- [What the exercise asks] Search the records that follow and extract every line containing the string "list".

(Stored records)
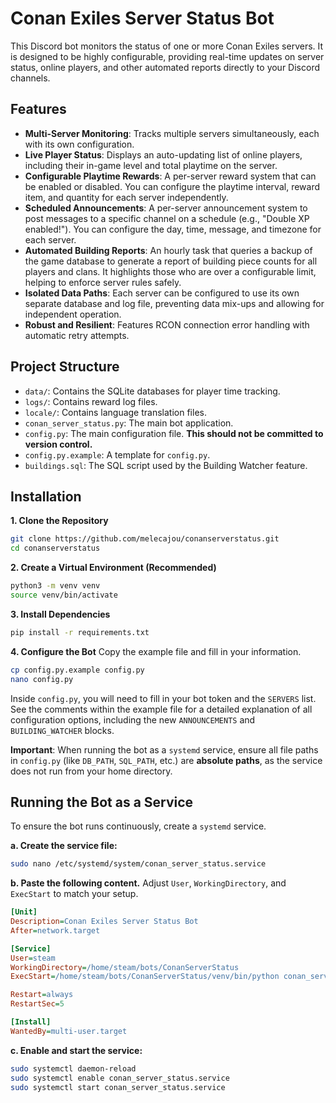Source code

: # Conan Exiles Server Status Bot

This Discord bot monitors the status of one or more Conan Exiles servers. It is designed to be highly configurable, providing real-time updates on server status, online players, and other automated reports directly to your Discord channels.

## Features

- **Multi-Server Monitoring**: Tracks multiple servers simultaneously, each with its own configuration.
- **Live Player Status**: Displays an auto-updating list of online players, including their in-game level and total playtime on the server.
- **Configurable Playtime Rewards**: A per-server reward system that can be enabled or disabled. You can configure the playtime interval, reward item, and quantity for each server independently.
- **Scheduled Announcements**: A per-server announcement system to post messages to a specific channel on a schedule (e.g., "Double XP enabled!"). You can configure the day, time, message, and timezone for each server.
- **Automated Building Reports**: An hourly task that queries a backup of the game database to generate a report of building piece counts for all players and clans. It highlights those who are over a configurable limit, helping to enforce server rules safely.
- **Isolated Data Paths**: Each server can be configured to use its own separate database and log file, preventing data mix-ups and allowing for independent operation.
- **Robust and Resilient**: Features RCON connection error handling with automatic retry attempts.

## Project Structure

- `data/`: Contains the SQLite databases for player time tracking.
- `logs/`: Contains reward log files.
- `locale/`: Contains language translation files.
- `conan_server_status.py`: The main bot application.
- `config.py`: The main configuration file. **This should not be committed to version control.**
- `config.py.example`: A template for `config.py`.
- `buildings.sql`: The SQL script used by the Building Watcher feature.

## Installation

**1. Clone the Repository**
```bash
git clone https://github.com/melecajou/conanserverstatus.git
cd conanserverstatus
```

**2. Create a Virtual Environment (Recommended)**
```bash
python3 -m venv venv
source venv/bin/activate
```

**3. Install Dependencies**
```bash
pip install -r requirements.txt
```

**4. Configure the Bot**
Copy the example file and fill in your information.
```bash
cp config.py.example config.py
nano config.py
```
Inside `config.py`, you will need to fill in your bot token and the `SERVERS` list. See the comments within the example file for a detailed explanation of all configuration options, including the new `ANNOUNCEMENTS` and `BUILDING_WATCHER` blocks.

**Important**: When running the bot as a `systemd` service, ensure all file paths in `config.py` (like `DB_PATH`, `SQL_PATH`, etc.) are **absolute paths**, as the service does not run from your home directory.

## Running the Bot as a Service

To ensure the bot runs continuously, create a `systemd` service.

**a. Create the service file:**
```bash
sudo nano /etc/systemd/system/conan_server_status.service
```

**b. Paste the following content.** Adjust `User`, `WorkingDirectory`, and `ExecStart` to match your setup.
```ini
[Unit]
Description=Conan Exiles Server Status Bot
After=network.target

[Service]
User=steam
WorkingDirectory=/home/steam/bots/ConanServerStatus
ExecStart=/home/steam/bots/ConanServerStatus/venv/bin/python conan_server_status.py

Restart=always
RestartSec=5

[Install]
WantedBy=multi-user.target
```

**c. Enable and start the service:**
```bash
sudo systemctl daemon-reload
sudo systemctl enable conan_server_status.service
sudo systemctl start conan_server_status.service
```
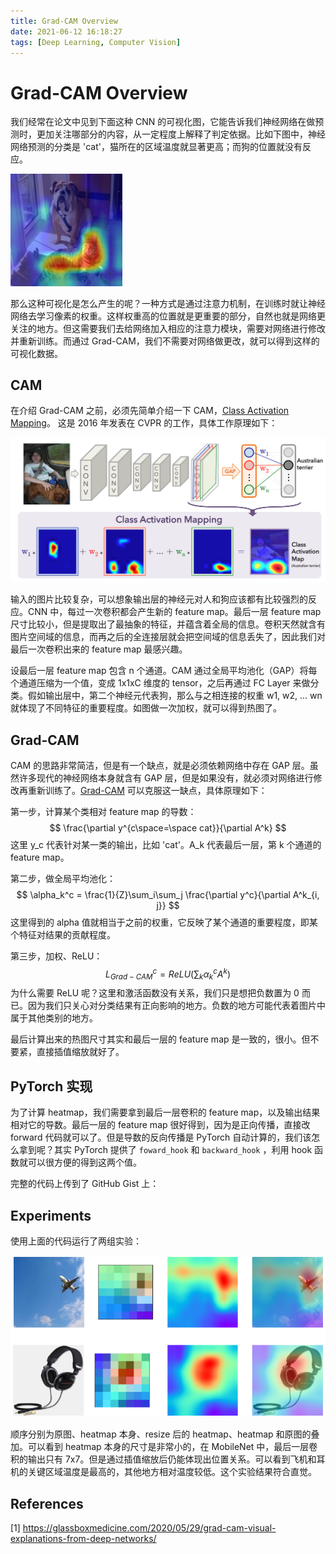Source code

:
 ```yaml
---
title: Grad-CAM Overview
date: 2021-06-12 16:18:27
tags: [Deep Learning, Computer Vision]
---
```


# Grad-CAM Overview

我们经常在论文中见到下面这种 CNN 的可视化图，它能告诉我们神经网络在做预测时，更加关注哪部分的内容，从一定程度上解释了判定依据。比如下图中，神经网络预测的分类是 'cat'，猫所在的区域温度就显著更高；而狗的位置就没有反应。

<img src="/img/grad-cam/example.jpeg" alt="example" style="zoom:80%;" />

那么这种可视化是怎么产生的呢？一种方式是通过注意力机制，在训练时就让神经网络去学习像素的权重。这样权重高的位置就是更重要的部分，自然也就是网络更关注的地方。但这需要我们去给网络加入相应的注意力模块，需要对网络进行修改并重新训练。而通过 Grad-CAM，我们不需要对网络做更改，就可以得到这样的可视化数据。

## CAM

在介绍 Grad-CAM 之前，必须先简单介绍一下 CAM，[Class Activation Mapping](https://openaccess.thecvf.com/content_cvpr_2016/papers/Zhou_Learning_Deep_Features_CVPR_2016_paper.pdf)。 这是 2016 年发表在 CVPR 的工作，具体工作原理如下：

![cam](/img/grad-cam/cam.png)

输入的图片比较复杂，可以想象输出层的神经元对人和狗应该都有比较强烈的反应。CNN 中，每过一次卷积都会产生新的 feature map。最后一层 feature map 尺寸比较小，但是提取出了最抽象的特征，并蕴含着全局的信息。卷积天然就含有图片空间域的信息，而再之后的全连接层就会把空间域的信息丢失了，因此我们对最后一次卷积出来的 feature map 最感兴趣。

设最后一层 feature map 包含 n 个通道。CAM 通过全局平均池化（GAP）将每个通道压缩为一个值，变成 1x1xC 维度的 tensor，之后再通过 FC Layer 来做分类。假如输出层中，第二个神经元代表狗，那么与之相连接的权重 w1, w2, ... wn 就体现了不同特征的重要程度。如图做一次加权，就可以得到热图了。

## Grad-CAM

CAM 的思路非常简洁，但是有一个缺点，就是必须依赖网络中存在 GAP 层。虽然许多现代的神经网络本身就含有 GAP 层，但是如果没有，就必须对网络进行修改再重新训练了。[Grad-CAM](https://arxiv.org/abs/1610.02391) 可以克服这一缺点，具体原理如下：

第一步，计算某个类相对 feature map 的导数：
$$
\frac{\partial y^{c\space=\space cat}}{\partial A^k}
$$
这里 y_c 代表针对某一类的输出，比如 'cat'。A_k 代表最后一层，第 k 个通道的 feature map。

第二步，做全局平均池化：
$$
\alpha_k^c = \frac{1}{Z}\sum_i\sum_j \frac{\partial y^c}{\partial A^k_{i, j}}
$$
这里得到的 alpha 值就相当于之前的权重，它反映了某个通道的重要程度，即某个特征对结果的贡献程度。

第三步，加权、ReLU：
$$
L^c_{Grad-CAM} = ReLU(\sum_k \alpha_k^c A^k)
$$
为什么需要 ReLU 呢？这里和激活函数没有关系，我们只是想把负数置为 0 而已。因为我们只关心对分类结果有正向影响的地方。负数的地方可能代表着图片中属于其他类别的地方。

最后计算出来的热图尺寸其实和最后一层的 feature map 是一致的，很小。但不要紧，直接插值缩放就好了。

## PyTorch 实现

为了计算 heatmap，我们需要拿到最后一层卷积的 feature map，以及输出结果相对它的导数。最后一层的 feature map 很好得到，因为是正向传播，直接改 forward 代码就可以了。但是导数的反向传播是 PyTorch 自动计算的，我们该怎么拿到呢？其实 PyTorch 提供了 `foward_hook` 和 `backward_hook` ，利用 hook 函数就可以很方便的得到这两个值。

完整的代码上传到了 GitHub Gist 上：

<script src="https://gist.github.com/BeBeBerr/5af065430dece675f2b585f260108998.js"></script>

## Experiments

使用上面的代码运行了两组实验：

<img src="/img/grad-cam/experiment.png" alt="experiment" style="zoom:81%;" />

顺序分别为原图、heatmap 本身、resize 后的 heatmap、heatmap 和原图的叠加。可以看到 heatmap 本身的尺寸是非常小的，在 MobileNet 中，最后一层卷积的输出只有 7x7。但是通过插值缩放后仍能体现出位置关系。可以看到飞机和耳机的关键区域温度是最高的，其他地方相对温度较低。这个实验结果符合直觉。

## References

[1] https://glassboxmedicine.com/2020/05/29/grad-cam-visual-explanations-from-deep-networks/
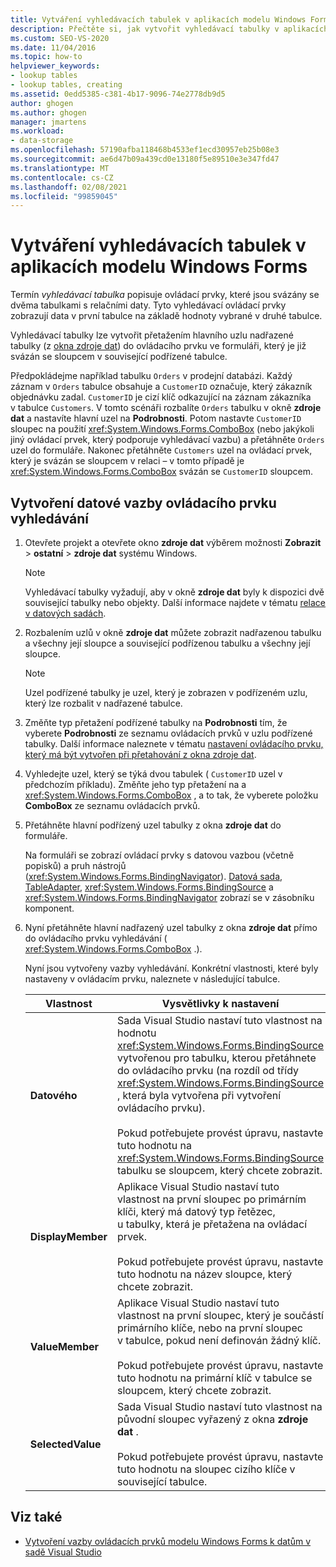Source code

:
 ```yaml
---
title: Vytváření vyhledávacích tabulek v aplikacích modelu Windows Forms
description: Přečtěte si, jak vytvořit vyhledávací tabulky v aplikacích model Windows Forms. Vyhledávací tabulka popisuje ovládací prvky, které jsou svázané se dvěma tabulkami s relačními daty.
ms.custom: SEO-VS-2020
ms.date: 11/04/2016
ms.topic: how-to
helpviewer_keywords:
- lookup tables
- lookup tables, creating
ms.assetid: 0edd5385-c381-4b17-9096-74e2778db9d5
author: ghogen
ms.author: ghogen
manager: jmartens
ms.workload:
- data-storage
ms.openlocfilehash: 57190afba118468b4533ef1ecd30957eb25b08e3
ms.sourcegitcommit: ae6d47b09a439cd0e13180f5e89510e3e347fd47
ms.translationtype: MT
ms.contentlocale: cs-CZ
ms.lasthandoff: 02/08/2021
ms.locfileid: "99859045"
---
```

# <a name="create-lookup-tables-in-windows-forms-applications"></a>Vytváření vyhledávacích tabulek v aplikacích modelu Windows Forms

Termín *vyhledávací tabulka* popisuje ovládací prvky, které jsou svázány se dvěma tabulkami s relačními daty. Tyto vyhledávací ovládací prvky zobrazují data v první tabulce na základě hodnoty vybrané v druhé tabulce.

Vyhledávací tabulky lze vytvořit přetažením hlavního uzlu nadřazené tabulky (z [okna zdroje dat](add-new-data-sources.md#data-sources-window)) do ovládacího prvku ve formuláři, který je již svázán se sloupcem v související podřízené tabulce.

Předpokládejme například tabulku `Orders` v prodejní databázi. Každý záznam v `Orders` tabulce obsahuje a `CustomerID` označuje, který zákazník objednávku zadal. `CustomerID` je cizí klíč odkazující na záznam zákazníka v tabulce `Customers`. V tomto scénáři rozbalíte `Orders` tabulku v okně **zdroje dat** a nastavíte hlavní uzel na **Podrobnosti**. Potom nastavte `CustomerID` sloupec na použití <xref:System.Windows.Forms.ComboBox> (nebo jakýkoli jiný ovládací prvek, který podporuje vyhledávací vazbu) a přetáhněte `Orders` uzel do formuláře. Nakonec přetáhněte `Customers` uzel na ovládací prvek, který je svázán se sloupcem v relaci – v tomto případě je <xref:System.Windows.Forms.ComboBox> svázán se `CustomerID` sloupcem.

## <a name="to-databind-a-lookup-control"></a>Vytvoření datové vazby ovládacího prvku vyhledávání

1. Otevřete projekt a otevřete okno **zdroje dat** výběrem možnosti **Zobrazit**  >  **ostatní**  >  **zdroje dat** systému Windows.

    > [!NOTE]
    > Vyhledávací tabulky vyžadují, aby v okně **zdroje dat** byly k dispozici dvě související tabulky nebo objekty. Další informace najdete v tématu [relace v datových sadách](relationships-in-datasets.md).

2. Rozbalením uzlů v okně **zdroje dat** můžete zobrazit nadřazenou tabulku a všechny její sloupce a související podřízenou tabulku a všechny její sloupce.

    > [!NOTE]
    > Uzel podřízené tabulky je uzel, který je zobrazen v podřízeném uzlu, který lze rozbalit v nadřazené tabulce.

3. Změňte typ přetažení podřízené tabulky na **Podrobnosti** tím, že vyberete **Podrobnosti** ze seznamu ovládacích prvků v uzlu podřízené tabulky. Další informace naleznete v tématu [nastavení ovládacího prvku, který má být vytvořen při přetahování z okna zdroje dat](../data-tools/set-the-control-to-be-created-when-dragging-from-the-data-sources-window.md).

4. Vyhledejte uzel, který se týká dvou tabulek ( `CustomerID` uzel v předchozím příkladu). Změňte jeho typ přetažení na a <xref:System.Windows.Forms.ComboBox> , a to tak, že vyberete položku **ComboBox** ze seznamu ovládacích prvků.

5. Přetáhněte hlavní podřízený uzel tabulky z okna **zdroje dat** do formuláře.

     Na formuláři se zobrazí ovládací prvky s datovou vazbou (včetně popisků) a pruh nástrojů (<xref:System.Windows.Forms.BindingNavigator>). [Datová sada](../data-tools/dataset-tools-in-visual-studio.md), [TableAdapter](../data-tools/create-and-configure-tableadapters.md), <xref:System.Windows.Forms.BindingSource> a <xref:System.Windows.Forms.BindingNavigator> zobrazí se v zásobníku komponent.

6. Nyní přetáhněte hlavní nadřazený uzel tabulky z okna **zdroje dat** přímo do ovládacího prvku vyhledávání ( <xref:System.Windows.Forms.ComboBox> .).

     Nyní jsou vytvořeny vazby vyhledávání. Konkrétní vlastnosti, které byly nastaveny v ovládacím prvku, naleznete v následující tabulce.

    |Vlastnost|Vysvětlivky k nastavení|
    |--------------| - |
    |**Datového**|Sada Visual Studio nastaví tuto vlastnost na hodnotu <xref:System.Windows.Forms.BindingSource> vytvořenou pro tabulku, kterou přetáhnete do ovládacího prvku (na rozdíl od třídy <xref:System.Windows.Forms.BindingSource> , která byla vytvořena při vytvoření ovládacího prvku).<br /><br /> Pokud potřebujete provést úpravu, nastavte tuto hodnotu na <xref:System.Windows.Forms.BindingSource> tabulku se sloupcem, který chcete zobrazit.|
    |**DisplayMember**|Aplikace Visual Studio nastaví tuto vlastnost na první sloupec po primárním klíči, který má datový typ řetězec, u tabulky, která je přetažena na ovládací prvek.<br /><br /> Pokud potřebujete provést úpravu, nastavte tuto hodnotu na název sloupce, který chcete zobrazit.|
    |**ValueMember**|Aplikace Visual Studio nastaví tuto vlastnost na první sloupec, který je součástí primárního klíče, nebo na první sloupec v tabulce, pokud není definován žádný klíč.<br /><br /> Pokud potřebujete provést úpravu, nastavte tuto hodnotu na primární klíč v tabulce se sloupcem, který chcete zobrazit.|
    |**SelectedValue**|Sada Visual Studio nastaví tuto vlastnost na původní sloupec vyřazený z okna **zdroje dat** .<br /><br /> Pokud potřebujete provést úpravu, nastavte tuto hodnotu na sloupec cizího klíče v související tabulce.|

## <a name="see-also"></a>Viz také

- [Vytvoření vazby ovládacích prvků modelu Windows Forms k datům v sadě Visual Studio](../data-tools/bind-windows-forms-controls-to-data-in-visual-studio.md)
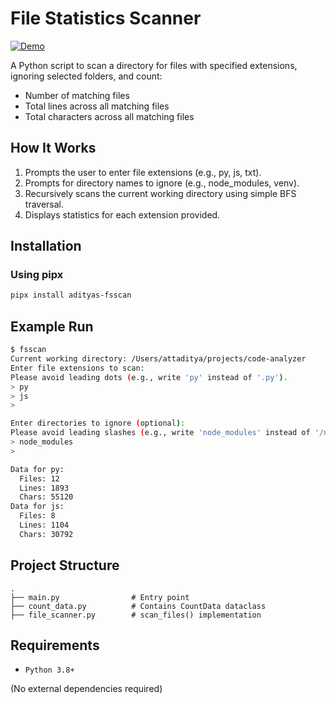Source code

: # File Statistics Scanner

[![Demo](https://img.youtube.com/vi/I9h9QZ44rgo/hqdefault.jpg)](https://www.youtube.com/watch?v=I9h9QZ44rgo)
<!-- <video src="demo.mp4" controls autoplay loop muted width="100%"></video> -->

A Python script to scan a directory for files with specified extensions, ignoring selected folders, and count:
-	Number of matching files
-	Total lines across all matching files
-	Total characters across all matching files

## How It Works
1. Prompts the user to enter file extensions (e.g., py, js, txt).
2. Prompts for directory names to ignore (e.g., node_modules, venv).
3. Recursively scans the current working directory using simple BFS traversal.
4. Displays statistics for each extension provided.

## Installation

### Using pipx
```sh
pipx install adityas-fsscan
```

## Example Run

```bash
$ fsscan
Current working directory: /Users/attaditya/projects/code-analyzer
Enter file extensions to scan: 
Please avoid leading dots (e.g., write 'py' instead of '.py').
> py
> js
> 

Enter directories to ignore (optional): 
Please avoid leading slashes (e.g., write 'node_modules' instead of '/node_modules').
> node_modules
> 

Data for py:
  Files: 12
  Lines: 1893
  Chars: 55120
Data for js:
  Files: 8
  Lines: 1104
  Chars: 30792
```

## Project Structure

```
.
├── main.py                # Entry point
├── count_data.py          # Contains CountData dataclass
├── file_scanner.py        # scan_files() implementation
```

## Requirements
- `Python 3.8+`

(No external dependencies required)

- [Exercise answer]
- **Live Player Status**: Displays an auto-updating list of online players, including their in-game level and total playtime on the server.
Inside `config.py`, you will need to fill in your bot token and the `SERVERS` list. See the comments within the example file for a detailed explanation of all configuration options, including the new `ANNOUNCEMENTS` and `BUILDING_WATCHER` blocks.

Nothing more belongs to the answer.